Logic used for layouts in Yii 1.x

Layouts in Yii 1.x may be a little bit mistery to someone, who never worked with some layout framework.

This article tries to explain basics to such people.

Layouts in this folder are named using following schema:

[group]_[type]_[name]

For example: frontend_inner_three_columns.
Where:

  • [group] — stands for side of application (either frontend or backend),
  • [type] — declares type (inner or outter layout),
  • [name] — is specific name for a specific action, view or usage scenario.
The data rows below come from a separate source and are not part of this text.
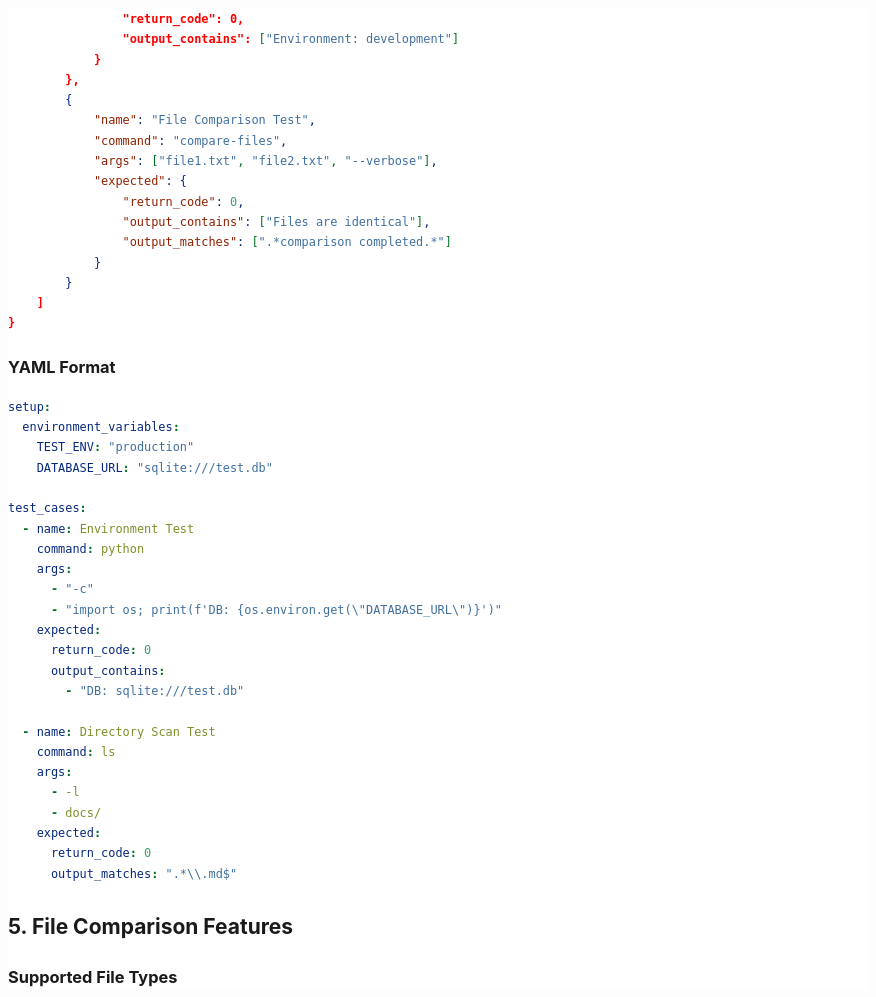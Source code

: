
 ```json
                "return_code": 0,
                "output_contains": ["Environment: development"]
            }
        },
        {
            "name": "File Comparison Test", 
            "command": "compare-files",
            "args": ["file1.txt", "file2.txt", "--verbose"],
            "expected": {
                "return_code": 0,
                "output_contains": ["Files are identical"],
                "output_matches": [".*comparison completed.*"]
            }
        }
    ]
}
```

### YAML Format

```yaml
setup:
  environment_variables:
    TEST_ENV: "production"
    DATABASE_URL: "sqlite:///test.db"

test_cases:
  - name: Environment Test
    command: python
    args:
      - "-c"
      - "import os; print(f'DB: {os.environ.get(\"DATABASE_URL\")}')"
    expected:
      return_code: 0
      output_contains:
        - "DB: sqlite:///test.db"
  
  - name: Directory Scan Test
    command: ls
    args:
      - -l
      - docs/
    expected:
      return_code: 0
      output_matches: ".*\\.md$"
```

## 5. File Comparison Features

### Supported File Types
There are two types of layouts:

  1. The inner layouts are pieces of HTML code, specific to given action, view or application’s scenario and are injected into outter layouts’ content. They are called in controllers only. Either:
    • in base controllers or extenders (by setting public $layout) for general purpose layouts or
    • directly in actions (by specifying $this->layout) for a specific situations or scenarios.
  2. The outter layouts are full-page layouts, containing main HTML code (with doctype and <head> section). They’re called inside inner layouts’ files only, using $this->beginContent('//path_to_outter_layout');.

This split is introduced by core Yii 1.x code and is meant for better readability and re-usability. You can drop it and place entire layout’s HTML code just in outter layout (i.e. the one called by controllers).

But this is highly not recommended way.